Senegal's Queen of Hip Hop Speaks Against Injustice with Sarabah
Sister Fa is Senegal's Queen of hip-hop. But getting to the top wasn't an easy road - for a woman to break through in an almost exclusively male field within a male-dominated society, it was a long, hard journey. Struggle breeds compassion, and Sister Fa uses her international album debut "Sarabah - Tales from the Flipside of Paradise" to speak out against the injustices rampant in her native country. Warm, groovy and unmistakably African, her raps, in Wolof, Manding, Jola and French, roll elegantly over beats as well as traditional sounds (kora and djembe), delivering tracks far removed from rap clichés, and more influenced by 80s Old School hip-hop than current Western forms of hip-hop.

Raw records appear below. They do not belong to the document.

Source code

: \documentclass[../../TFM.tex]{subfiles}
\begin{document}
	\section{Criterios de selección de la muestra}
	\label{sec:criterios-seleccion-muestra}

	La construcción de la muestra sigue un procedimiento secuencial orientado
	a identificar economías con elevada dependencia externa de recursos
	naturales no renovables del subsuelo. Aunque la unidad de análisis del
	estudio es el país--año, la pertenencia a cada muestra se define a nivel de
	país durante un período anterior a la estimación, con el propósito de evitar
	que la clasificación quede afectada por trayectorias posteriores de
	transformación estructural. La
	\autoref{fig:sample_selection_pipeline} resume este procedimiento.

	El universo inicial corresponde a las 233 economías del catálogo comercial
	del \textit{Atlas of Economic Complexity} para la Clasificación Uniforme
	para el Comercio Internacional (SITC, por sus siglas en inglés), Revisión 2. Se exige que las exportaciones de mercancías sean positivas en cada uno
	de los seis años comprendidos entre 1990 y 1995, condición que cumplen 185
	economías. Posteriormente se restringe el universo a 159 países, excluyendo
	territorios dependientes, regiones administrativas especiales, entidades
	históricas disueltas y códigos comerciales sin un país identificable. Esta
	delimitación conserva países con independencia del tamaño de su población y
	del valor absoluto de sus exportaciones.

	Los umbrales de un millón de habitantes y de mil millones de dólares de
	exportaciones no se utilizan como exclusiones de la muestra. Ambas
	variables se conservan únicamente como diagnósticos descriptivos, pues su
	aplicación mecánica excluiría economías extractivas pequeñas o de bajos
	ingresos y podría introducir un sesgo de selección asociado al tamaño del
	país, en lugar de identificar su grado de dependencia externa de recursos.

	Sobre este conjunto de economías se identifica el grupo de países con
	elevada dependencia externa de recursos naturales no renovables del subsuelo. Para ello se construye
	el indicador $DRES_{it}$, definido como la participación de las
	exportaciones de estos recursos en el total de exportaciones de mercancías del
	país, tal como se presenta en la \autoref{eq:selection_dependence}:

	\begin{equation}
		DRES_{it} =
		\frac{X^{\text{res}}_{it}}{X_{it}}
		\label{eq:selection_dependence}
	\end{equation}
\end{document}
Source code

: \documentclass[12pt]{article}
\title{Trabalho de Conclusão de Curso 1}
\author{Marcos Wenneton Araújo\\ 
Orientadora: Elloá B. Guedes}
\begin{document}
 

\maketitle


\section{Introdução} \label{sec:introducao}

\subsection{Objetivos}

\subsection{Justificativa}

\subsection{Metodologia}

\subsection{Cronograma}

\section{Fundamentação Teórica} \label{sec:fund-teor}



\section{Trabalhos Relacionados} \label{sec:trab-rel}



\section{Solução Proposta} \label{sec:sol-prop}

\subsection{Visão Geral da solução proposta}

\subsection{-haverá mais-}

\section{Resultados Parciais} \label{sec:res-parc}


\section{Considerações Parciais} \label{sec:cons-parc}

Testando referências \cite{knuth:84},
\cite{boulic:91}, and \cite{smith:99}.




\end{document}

For Sister Fa hip-hop is about raising awareness and denouncing the wrongs of life: "When you're a musician, you're an ambassador - you are here to defend and help people, not just to make music for money." FGM isn't the only issue she addresses on "Sarabah": there is the real story of a young girl in an arranged marriage ("Bou Souba Si Ngone"), AIDS messages aimed at women ("Life Am"), songs dealing with the plight of Senegal soldiers ("Soldat") and the hard-working lives of women in Senegal's countryside ("Milyamba"). "Hip Hop Yaw La Fal" is about the power of hip-hop, while in "Selebou Yoon" Sister Fa argues that hip-hop is in harmony with Islam. The latter was featured on the "Many Lessons - Hip Hop Islam West Africa" compilation (Piranha Musik, 2008).